ExtreMat is an Integrated Project, co-funded by the European Community under the 6th Framework Program for Research and Technological Development. The project aims to develop materials for extreme environments in various application fields including nuclear fusion and advanced fission reactors, aerospace and high power electronics.

The project consortium comprises 37 institutions from 12 EU countries in a multi-sectorial approach involving universities, research centres and industrial companies. ExtreMat research comprises the areas “Self-passivating protection materials”, “Heat sink materials”, “Radiation-resistant materials” and “Materials system engineering” The project is coordinated by the Max Planck Institute in Munich.

ATL are working towards the development of plasma facing materials and diffusion barrier layers for fusion reactors; interlayers for joining dissimilar materials; oxidation resistant coatings for aerospace and coatings on metal matrix composite fillers for improved thermal conductivity in electronic substrates.

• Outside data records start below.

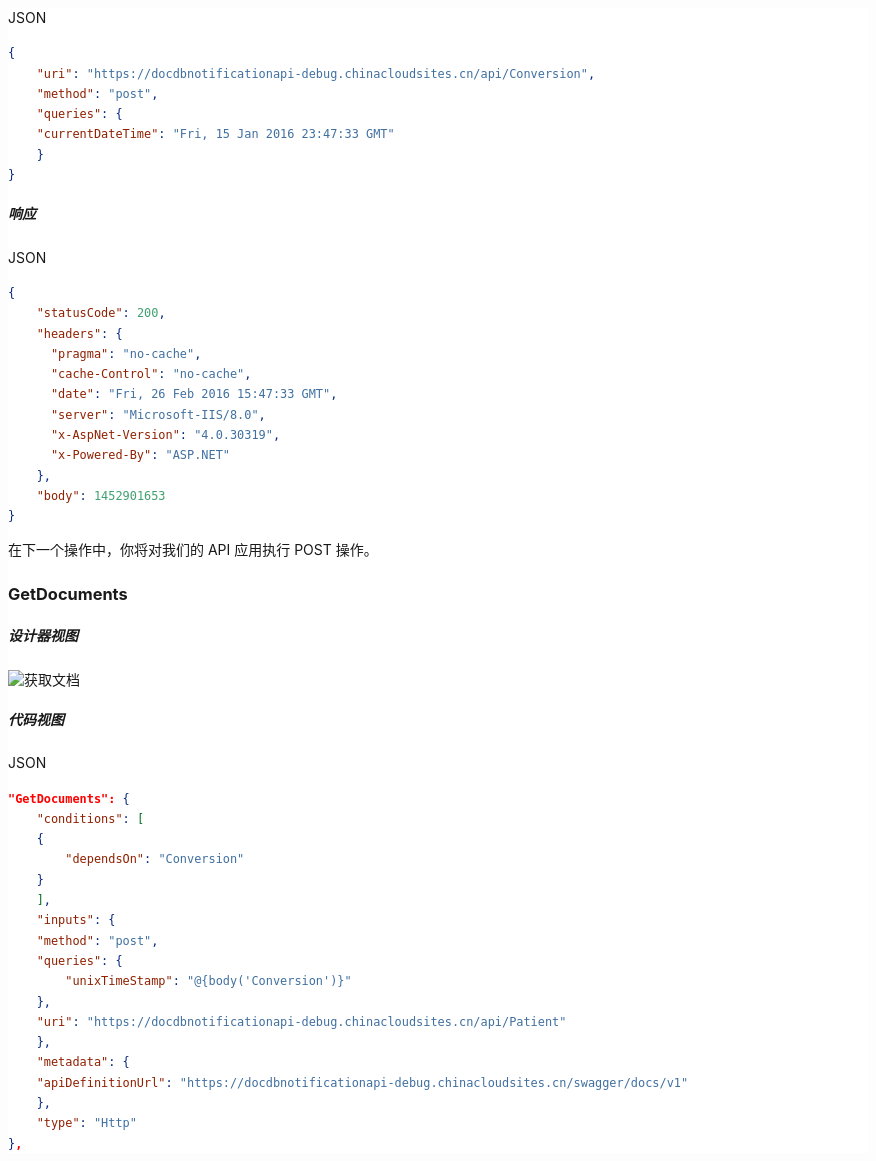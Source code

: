 JSON

```JSON
{
    "uri": "https://docdbnotificationapi-debug.chinacloudsites.cn/api/Conversion",
    "method": "post",
    "queries": {
    "currentDateTime": "Fri, 15 Jan 2016 23:47:33 GMT"
    }
}   
```

##### 响应

JSON

```JSON
{
    "statusCode": 200,
    "headers": {
      "pragma": "no-cache",
      "cache-Control": "no-cache",
      "date": "Fri, 26 Feb 2016 15:47:33 GMT",
      "server": "Microsoft-IIS/8.0",
      "x-AspNet-Version": "4.0.30319",
      "x-Powered-By": "ASP.NET"
    },
    "body": 1452901653
}
```

在下一个操作中，你将对我们的 API 应用执行 POST 操作。

### GetDocuments 

##### 设计器视图

![获取文档](./media/documentdb-change-notification/getdocuments.png)  

##### 代码视图

JSON

```JSON
"GetDocuments": {
    "conditions": [
    {
        "dependsOn": "Conversion"
    }
    ],
    "inputs": {
    "method": "post",
    "queries": {
        "unixTimeStamp": "@{body('Conversion')}"
    },
    "uri": "https://docdbnotificationapi-debug.chinacloudsites.cn/api/Patient"
    },
    "metadata": {
    "apiDefinitionUrl": "https://docdbnotificationapi-debug.chinacloudsites.cn/swagger/docs/v1"
    },
    "type": "Http"
},
```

ATL’s involvement includes a variety of known CVD products and the development of new techniques. The coatings being used include erbium oxide, rhenium, tungsten, silicon carbide, silicon nitride, aluminium, tungsten silicide and other diffusion coatings involving aluminium and silicon.

EU and Government Funded

ATL participates in EU funded Framework R&D projects. We have a long & successful track record stretching back over 20 years.Projects successfully concluded in recent years include:

  • DEPAC New technique for the deposition of protective aluminide coatings on the internal surfaces of complex cooled industrial turbine blades.
  • PROTECT A New Process to Improve Gas Turbine Engine Performance by Thermal Barrier Coating Technology
  • ORDICO Modified Al and PtAl Diffusion Coatings with improved oxidation and thermomechanical fatigue life
  • NANOMAG Development of innovative nanocomposite coatings for magnesium casting protection.